Sunday, December 09, 2007

Interview with a Candidate

This is what all the interviews with political candidates sound like to me these days.

Hello, and tell us a bit about yourself.

I'm a Christian in a Christian nation and my deep faith informs everything I do.

That's nice. Now, what you do think about health care reform?

I'm a Christian in a Christian nation and my deep faith informs everything I do.

Um, so do you favor some sort of single-payer system, or something more market-oriented?

I'm a Christian in a Christian nation and my deep faith informs everything I do.

Well, let's move on. What about the future of nuclear energy?

I'm a Christian in a Christian nation and my deep faith informs everything I do.

The Bible doesn't really talk about nuclear energy, so what do you think? Do you see it is as a clean carbon-free alternative to fossil fuels, or as an unacceptable accident risk?

I'm a Christian in a Christian nation and my deep faith informs everything I do.

Please, sir, at least try to answer the question. If you were President, would you support or oppose nuclear energy?

I'm a Christian in a Christian nation and my deep faith informs everything I do.

Sir! Do you, or do you not, favor building more nuclear power plants???

I'm a Christian in a Christian nation and my deep faith informs everything I do.


I remember a time when one's religion was a private matter and it wasn't anyone's damn business where one went to church, or if one went to church. Now one's religion is apparently the only thing that matters in elections. Some part of the electorate apparently cares about nothing other than a candidate's confessional habits. Positions on things like energy policy, globalization, the slow nationalist drift in Russian politics, health care reform, war and peace in the Middle East, these things don't matter any more. All that matters is whether a candidate appears to be sufficiently religious to suit the evangelicals, and where they come down on the cultural wars beloved by the evangelicals. We could for all they know be destroying America with a distastrous combination of faulty health care policy, misguided globalization, and steady erosion of the Constitution, but none of that matters - they only care if Spongebob Squarepants is gay or not, and they force politicians to dance to that tune in order to be elected. Well, at least Republican politicians.
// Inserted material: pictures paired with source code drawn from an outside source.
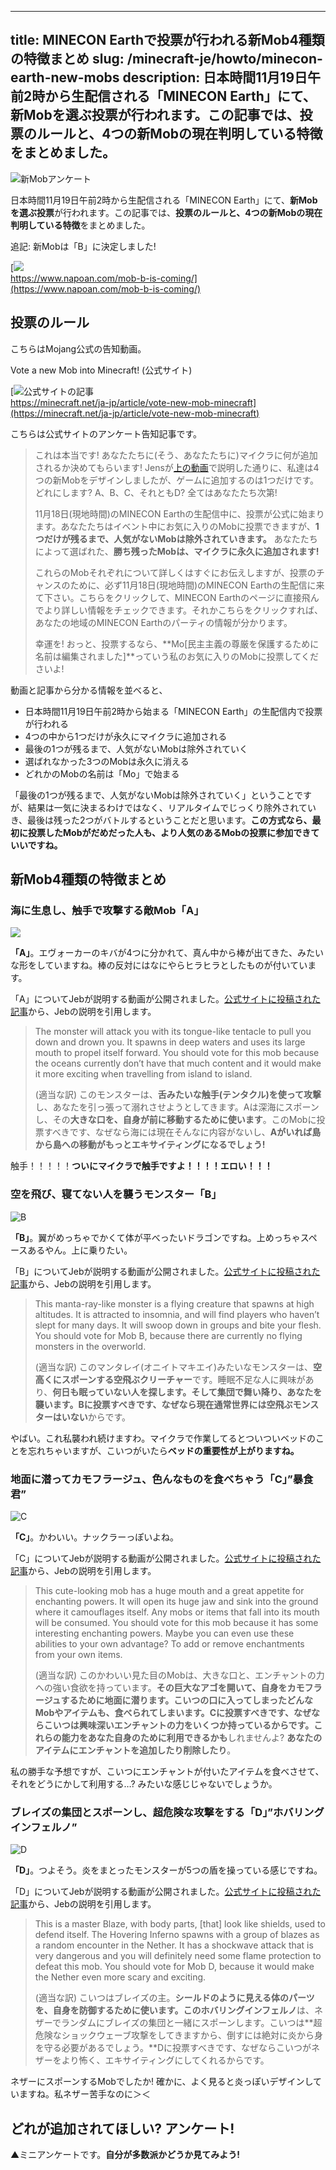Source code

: 
---
title: MINECON Earthで投票が行われる新Mob4種類の特徴まとめ
slug: /minecraft-je/howto/minecon-earth-new-mobs
description: 日本時間11月19日午前2時から生配信される「MINECON Earth」にて、新Mobを選ぶ投票が行われます。この記事では、投票のルールと、4つの新Mobの現在判明している特徴をまとめました。
---

![新Mobアンケート](https://cdn-ak.f.st-hatena.com/images/fotolife/s/sasigume/20210208/20210208091131.png)

日本時間11月19日午前2時から生配信される「MINECON Earth」にて、**新Mobを選ぶ投票**が行われます。この記事では、**投票のルールと、4つの新Mobの現在判明している特徴**をまとめました。

追記: 新Mobは「B」に決定しました!

[![](https://cdn-ak.f.st-hatena.com/images/fotolife/s/sasigume/20210208/20210208091243.png)  
https://www.napoan.com/mob-b-is-coming/](https://www.napoan.com/mob-b-is-coming/)

## 投票のルール

こちらはMojang公式の告知動画。

Vote a new Mob into Minecraft! (公式サイト)

[![公式サイトの記事](https://cdn-ak.f.st-hatena.com/images/fotolife/s/sasigume/20210208/20210208114329.png)  
https://minecraft.net/ja-jp/article/vote-new-mob-minecraft](https://minecraft.net/ja-jp/article/vote-new-mob-minecraft)

こちらは公式サイトのアンケート告知記事です。

> これは本当です! あなたたちに(そう、あなたたちに)マイクラに何が追加されるか決めてもらいます! Jensが[上の動画](https://www.youtube.com/watch?v=Cf9-ngK-LgM)で説明した通りに、私達は4つの新Mobをデザインしましたが、ゲームに追加するのは1つだけです。どれにします? A、B、C、それともD? 全てはあなたたち次第!
> 
> 11月18日(現地時間)のMINECON Earthの生配信中に、投票が公式に始まります。あなたたちはイベント中にお気に入りのMobに投票できますが、**1つだけが残るまで、人気がないMobは除外されていきます。** あなたたちによって選ばれた、**勝ち残ったMobは、マイクラに永久に追加されます!**
> 
> これらのMobそれぞれについて詳しくはすぐにお伝えしますが、投票のチャンスのために、必ず11月18日(現地時間)のMINECON Earthの生配信に来て下さい。こちらをクリックして、MINECON Earthのページに直接飛んでより詳しい情報をチェックできます。それかこちらをクリックすれば、あなたの地域のMINECON Earthのパーティの情報が分かります。
> 
> 幸運を! おっと、投票するなら、**Mo\[民主主義の尊厳を保護するために名前は編集されました\]**っていう私のお気に入りのMobに投票してくださいよ!

動画と記事から分かる情報を並べると、

*   日本時間11月19日午前2時から始まる「MINECON Earth」の生配信内で投票が行われる
*   4つの中から1つだけが永久にマイクラに追加される
*   最後の1つが残るまで、人気がないMobは除外されていく
*   選ばれなかった3つのMobは永久に消える
*   どれかのMobの名前は「Mo」で始まる

「最後の1つが残るまで、人気がないMobは除外されていく」ということですが、結果は一気に決まるわけではなく、リアルタイムでじっくり除外されていき、最後は残った2つがバトルするということだと思います。**この方式なら、最初に投票したMobがだめだった人も、より人気のあるMobの投票に参加できていいですね。**

## 新Mob4種類の特徴まとめ

### 海に生息し、触手で攻撃する敵Mob「A」

![](https://cdn-ak.f.st-hatena.com/images/fotolife/s/sasigume/20210208/20210208114437.png)

**「A」**。エヴォーカーのキバが4つに分かれて、真ん中から棒が出てきた、みたいな形をしていますね。棒の反対にはなにやらヒラヒラとしたものが付いています。

「A」についてJebが説明する動画が公開されました。[公式サイトに投稿された記事](https://minecraft.net/ja-jp/article/meet-mob)から、Jebの説明を引用します。

> The monster will attack you with its tongue-like tentacle to pull you down and drown you. It spawns in deep waters and uses its large mouth to propel itself forward. You should vote for this mob because the oceans currently don’t have that much content and it would make it more exciting when travelling from island to island.
> 
> (適当な訳) このモンスターは、**舌みたいな触手(テンタクル)を使って攻撃**し、あなたを引っ張って溺れさせようとしてきます。Aは深海にスポーンし、その**大きな口を、自身が前に移動するために使います**。このMobに投票すべきです、なぜなら海には現在そんなに内容がないし、**Aがいれば島から島への移動がもっとエキサイティングになるでしょう!**

触手！！！！！**ついにマイクラで触手ですよ！！！！エロい！！！**

### 空を飛び、寝てない人を襲うモンスター「B」

![B](https://cdn-ak.f.st-hatena.com/images/fotolife/s/sasigume/20210208/20210208093640.png)

**「B」**。翼がめっちゃでかくて体が平べったいドラゴンですね。上めっちゃスペースあるやん。上に乗りたい。

「B」についてJebが説明する動画が公開されました。[公式サイトに投稿された記事](https://minecraft.net/ja-jp/article/meet-mob-b)から、Jebの説明を引用します。

> This manta-ray-like monster is a flying creature that spawns at high altitudes. It is attracted to insomnia, and will find players who haven’t slept for many days. It will swoop down in groups and bite your flesh. You should vote for Mob B, because there are currently no flying monsters in the overworld.
> 
> (適当な訳) このマンタレイ(オニイトマキエイ)みたいなモンスターは、**空高くにスポーンする空飛ぶクリーチャー**です。睡眠不足な人に興味があり、**何日も眠っていない人を探します。そして集団で舞い降り、あなたを襲います。**Bに投票すべきです、なぜなら**現在通常世界には空飛ぶモンスターはいない**からです。

やばい。これ私襲われ続けますわ。マイクラで作業してるとついついベッドのことを忘れちゃいますが、こいつがいたら**ベッドの重要性が上がりますね。**

### 地面に潜ってカモフラージュ、色んなものを食べちゃう「C」”暴食君”

![C](https://cdn-ak.f.st-hatena.com/images/fotolife/s/sasigume/20210208/20210208114503.png)

**「C」**。かわいい。ナックラーっぽいよね。

「C」についてJebが説明する動画が公開されました。[公式サイトに投稿された記事](https://minecraft.net/ja-jp/article/meet-mob-c)から、Jebの説明を引用します。

> This cute-looking mob has a huge mouth and a great appetite for enchanting powers. It will open its huge jaw and sink into the ground where it camouflages itself. Any mobs or items that fall into its mouth will be consumed. You should vote for this mob because it has some interesting enchanting powers. Maybe you can even use these abilities to your own advantage? To add or remove enchantments from your own items.
> 
> (適当な訳) このかわいい見た目のMobは、大きな口と、エンチャントの力への強い食欲を持っています。**その巨大なアゴを開いて、自身をカモフラージュするために地面に潜ります。こいつの口に入ってしまったどんなMobやアイテムも、食べられてしまいます。**Cに投票すべきです、なぜならこいつは興味深いエンチャントの力をいくつか持っているからです。これらの能力を**あなた自身のために利用できるかも**しれませんよ? **あなたのアイテムにエンチャントを追加したり削除したり**。

私の勝手な予想ですが、こいつにエンチャントが付いたアイテムを食べさせて、それをどうにかして利用する…? みたいな感じじゃないでしょうか。

### ブレイズの集団とスポーンし、超危険な攻撃をする「D」”ホバリングインフェルノ”

![D](https://cdn-ak.f.st-hatena.com/images/fotolife/s/sasigume/20210208/20210208114508.png)

**「D」**。つよそう。炎をまとったモンスターが5つの盾を操っている感じですね。

「D」についてJebが説明する動画が公開されました。[公式サイトに投稿された記事](https://minecraft.net/ja-jp/article/meet-mob-c)から、Jebの説明を引用します。

> This is a master Blaze, with body parts, \[that\] look like shields, used to defend itself. The Hovering Inferno spawns with a group of blazes as a random encounter in the Nether. It has a shockwave attack that is very dangerous and you will definitely need some flame protection to defeat this mob. You should vote for Mob D, because it would make the Nether even more scary and exciting.
> 
> (適当な訳) こいつはブレイズの主。**シールドのように見える体のパーツを、自身を防御するために使います。**この**ホバリングインフェルノ**は、ネザーでランダムにブレイズの集団と一緒にスポーンします。こいつは**超危険なショックウェーブ攻撃をしてきますから、倒すには絶対に炎から身を守る必要があるでしょう。**Dに投票すべきです、なぜならこいつがネザーをより怖く、エキサイティングにしてくれるからです。

ネザーにスポーンするMobでしたか! 確かに、よく見ると炎っぽいデザインしていますね。私ネザー苦手なのに＞＜

## どれが追加されてほしい? アンケート!

▲ミニアンケートです。**自分が多数派かどうか見てみよう!**
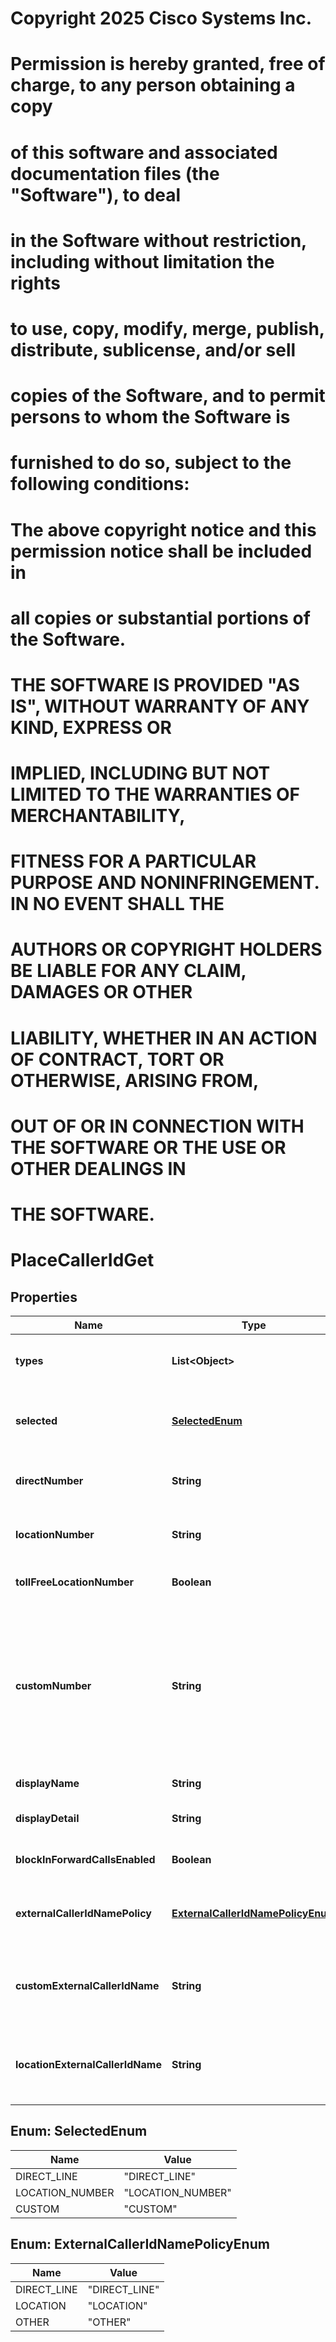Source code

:<!--  Copyright 2025 Cisco Systems Inc.

Permission is hereby granted, free of charge, to any person obtaining a copy
of this software and associated documentation files (the "Software"), to deal
in the Software without restriction, including without limitation the rights
to use, copy, modify, merge, publish, distribute, sublicense, and/or sell
copies of the Software, and to permit persons to whom the Software is
furnished to do so, subject to the following conditions:

The above copyright notice and this permission notice shall be included in
all copies or substantial portions of the Software.

THE SOFTWARE IS PROVIDED "AS IS", WITHOUT WARRANTY OF ANY KIND, EXPRESS OR
IMPLIED, INCLUDING BUT NOT LIMITED TO THE WARRANTIES OF MERCHANTABILITY,
FITNESS FOR A PARTICULAR PURPOSE AND NONINFRINGEMENT. IN NO EVENT SHALL THE
AUTHORS OR COPYRIGHT HOLDERS BE LIABLE FOR ANY CLAIM, DAMAGES OR OTHER
LIABILITY, WHETHER IN AN ACTION OF CONTRACT, TORT OR OTHERWISE, ARISING FROM,
OUT OF OR IN CONNECTION WITH THE SOFTWARE OR THE USE OR OTHER DEALINGS IN
THE SOFTWARE.-->
# Copyright 2025 Cisco Systems Inc.
#
# Permission is hereby granted, free of charge, to any person obtaining a copy
# of this software and associated documentation files (the "Software"), to deal
# in the Software without restriction, including without limitation the rights
# to use, copy, modify, merge, publish, distribute, sublicense, and/or sell
# copies of the Software, and to permit persons to whom the Software is
# furnished to do so, subject to the following conditions:
#
# The above copyright notice and this permission notice shall be included in
# all copies or substantial portions of the Software.
#
# THE SOFTWARE IS PROVIDED "AS IS", WITHOUT WARRANTY OF ANY KIND, EXPRESS OR
# IMPLIED, INCLUDING BUT NOT LIMITED TO THE WARRANTIES OF MERCHANTABILITY,
# FITNESS FOR A PARTICULAR PURPOSE AND NONINFRINGEMENT. IN NO EVENT SHALL THE
# AUTHORS OR COPYRIGHT HOLDERS BE LIABLE FOR ANY CLAIM, DAMAGES OR OTHER
# LIABILITY, WHETHER IN AN ACTION OF CONTRACT, TORT OR OTHERWISE, ARISING FROM,
# OUT OF OR IN CONNECTION WITH THE SOFTWARE OR THE USE OR OTHER DEALINGS IN
# THE SOFTWARE.



# PlaceCallerIdGet


## Properties

| Name | Type | Description | Notes |
|------------ | ------------- | ------------- | -------------|
|**types** | **List&lt;Object&gt;** | Allowed types for the &#x60;selected&#x60; field. This field is read-only and cannot be modified. |  |
|**selected** | [**SelectedEnum**](#SelectedEnum) | Which type of outgoing Caller ID will be used. This setting is for the number portion. |  |
|**directNumber** | **String** | Direct number which will be shown if &#x60;DIRECT_LINE&#x60; is selected. |  |
|**locationNumber** | **String** | Location number which will be shown if &#x60;LOCATION_NUMBER&#x60; is selected |  |
|**tollFreeLocationNumber** | **Boolean** | Flag to indicate if the location number is toll-free number. |  |
|**customNumber** | **String** | Custom number which will be shown if CUSTOM is selected. This value must be a number from the workspace&#39;s location or from another location with the same country, PSTN provider, and zone (only applicable for India locations) as the workspace&#39;s location. |  [optional] |
|**displayName** | **String** | Workspace&#39;s caller ID display name. |  |
|**displayDetail** | **String** | Workspace&#39;s caller ID display details. Default is &#x60;.&#x60;. |  |
|**blockInForwardCallsEnabled** | **Boolean** | Block this workspace&#39;s identity when receiving a call. |  |
|**externalCallerIdNamePolicy** | [**ExternalCallerIdNamePolicyEnum**](#ExternalCallerIdNamePolicyEnum) | Designates which type of External Caller ID Name policy is used. Default is &#x60;DIRECT_LINE&#x60;. |  |
|**customExternalCallerIdName** | **String** | Custom external caller ID name which will be shown if external caller ID name policy is &#x60;OTHER&#x60;. |  [optional] |
|**locationExternalCallerIdName** | **String** | Location&#39;s external caller ID name which will be shown if external caller ID name policy is &#x60;LOCATION&#x60;. |  |



## Enum: SelectedEnum

| Name | Value |
|---- | -----|
| DIRECT_LINE | &quot;DIRECT_LINE&quot; |
| LOCATION_NUMBER | &quot;LOCATION_NUMBER&quot; |
| CUSTOM | &quot;CUSTOM&quot; |



## Enum: ExternalCallerIdNamePolicyEnum

| Name | Value |
|---- | -----|
| DIRECT_LINE | &quot;DIRECT_LINE&quot; |
| LOCATION | &quot;LOCATION&quot; |
| OTHER | &quot;OTHER&quot; |



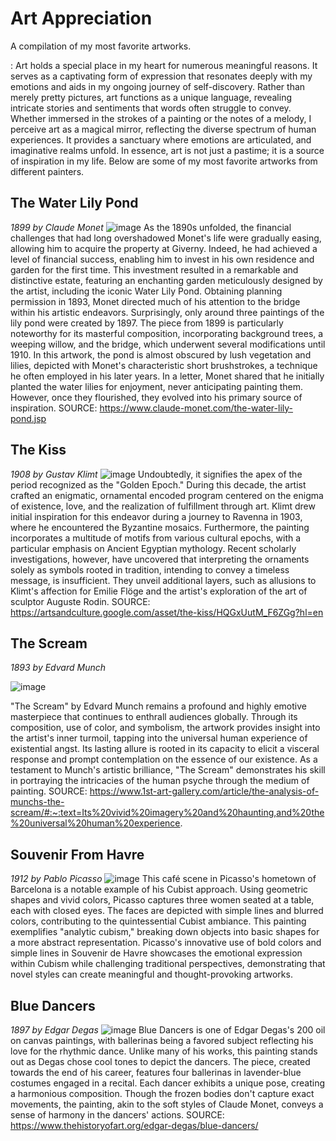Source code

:# Art Appreciation
A compilation of my most favorite artworks. 

: Art holds a special place in my heart for numerous meaningful reasons. It serves as a captivating form of expression that resonates deeply with my emotions and aids in my ongoing journey of self-discovery. Rather than merely pretty pictures, art functions as a unique language, revealing intricate stories and sentiments that words often struggle to convey. Whether immersed in the strokes of a painting or the notes of a melody, I perceive art as a magical mirror, reflecting the diverse spectrum of human experiences. It provides a sanctuary where emotions are articulated, and imaginative realms unfold. In essence, art is not just a pastime; it is a source of inspiration in my life. Below are some of my most favorite artworks from different painters. 

##  The Water Lily Pond
*1899 by Claude Monet*
![image](https://github.com/taniniii/taniniii.github.io/assets/151594325/bdd897db-afd9-4898-8aae-32cdd4ed29ad)
As the 1890s unfolded, the financial challenges that had long overshadowed Monet's life were gradually easing, allowing him to acquire the property at Giverny. Indeed, he had achieved a level of financial success, enabling him to invest in his own residence and garden for the first time. This investment resulted in a remarkable and distinctive estate, featuring an enchanting garden meticulously designed by the artist, including the iconic Water Lily Pond. Obtaining planning permission in 1893, Monet directed much of his attention to the bridge within his artistic endeavors. Surprisingly, only around three paintings of the lily pond were created by 1897. The piece from 1899 is particularly noteworthy for its masterful composition, incorporating background trees, a weeping willow, and the bridge, which underwent several modifications until 1910. In this artwork, the pond is almost obscured by lush vegetation and lilies, depicted with Monet's characteristic short brushstrokes, a technique he often employed in his later years. In a letter, Monet shared that he initially planted the water lilies for enjoyment, never anticipating painting them. However, once they flourished, they evolved into his primary source of inspiration. SOURCE: https://www.claude-monet.com/the-water-lily-pond.jsp 

##  The Kiss
*1908 by Gustav Klimt*
![image](https://github.com/taniniii/taniniii.github.io/assets/151594325/e10008bc-3a8a-43c2-a1d3-3dcdee2d6daa)
Undoubtedly, it signifies the apex of the period recognized as the "Golden Epoch." During this decade, the artist crafted an enigmatic, ornamental encoded program centered on the enigma of existence, love, and the realization of fulfillment through art. Klimt drew initial inspiration for this endeavor during a journey to Ravenna in 1903, where he encountered the Byzantine mosaics. Furthermore, the painting incorporates a multitude of motifs from various cultural epochs, with a particular emphasis on Ancient Egyptian mythology. Recent scholarly investigations, however, have uncovered that interpreting the ornaments solely as symbols rooted in tradition, intending to convey a timeless message, is insufficient. They unveil additional layers, such as allusions to Klimt's affection for Emilie Flöge and the artist's exploration of the art of sculptor Auguste Rodin. SOURCE: https://artsandculture.google.com/asset/the-kiss/HQGxUutM_F6ZGg?hl=en

##  The Scream
*1893 by Edvard Munch*

![image](https://github.com/taniniii/taniniii.github.io/assets/151594325/54fd17b7-98f0-4ca7-a8c8-971ff0d97673)

"The Scream" by Edvard Munch remains a profound and highly emotive masterpiece that continues to enthrall audiences globally. Through its composition, use of color, and symbolism, the artwork provides insight into the artist's inner turmoil, tapping into the universal human experience of existential angst. Its lasting allure is rooted in its capacity to elicit a visceral response and prompt contemplation on the essence of our existence. As a testament to Munch's artistic brilliance, "The Scream" demonstrates his skill in portraying the intricacies of the human psyche through the medium of painting. SOURCE: https://www.1st-art-gallery.com/article/the-analysis-of-munchs-the-scream/#:~:text=Its%20vivid%20imagery%20and%20haunting,and%20the%20universal%20human%20experience.

## Souvenir From Havre
*1912 by Pablo Picasso*
![image](https://github.com/taniniii/taniniii.github.io/assets/151594325/c3e9bd6f-593d-4b3b-9a90-5247e0f8414d)
This café scene in Picasso's hometown of Barcelona is a notable example of his Cubist approach. Using geometric shapes and vivid colors, Picasso captures three women seated at a table, each with closed eyes. The faces are depicted with simple lines and blurred colors, contributing to the quintessential Cubist ambiance. This painting exemplifies "analytic cubism," breaking down objects into basic shapes for a more abstract representation. Picasso's innovative use of bold colors and simple lines in Souvenir de Havre showcases the emotional expression within Cubism while challenging traditional perspectives, demonstrating that novel styles can create meaningful and thought-provoking artworks.

## Blue Dancers
*1897 by Edgar Degas* 
![image](https://github.com/taniniii/taniniii.github.io/assets/151594325/9e871f32-7b22-4f29-a441-e3609799f430)
Blue Dancers is one of Edgar Degas's 200 oil on canvas paintings, with ballerinas being a favored subject reflecting his love for the rhythmic dance. Unlike many of his works, this painting stands out as Degas chose cool tones to depict the dancers. The piece, created towards the end of his career, features four ballerinas in lavender-blue costumes engaged in a recital. Each dancer exhibits a unique pose, creating a harmonious composition. Though the frozen bodies don't capture exact movements, the painting, akin to the soft styles of Claude Monet, conveys a sense of harmony in the dancers' actions. SOURCE: https://www.thehistoryofart.org/edgar-degas/blue-dancers/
I think if I were a mainstream old-line Republican, I'd be pretty unhappy with what's become of my party - once your super-religious party faithful start deciding what can and cannot be taught in school on religious grounds, you're on the road to the Talibanization of America, and does anyone really want that? (Well, sure, some people want that - but everyone else hopes that they're just a tiny but overly vocal minority.)

Not that Democratic candidates are any better. They don't usually have to hew quite so closely to the evangelical line, but that just leaves them with plenty of spare time to do really stupid and annoying things.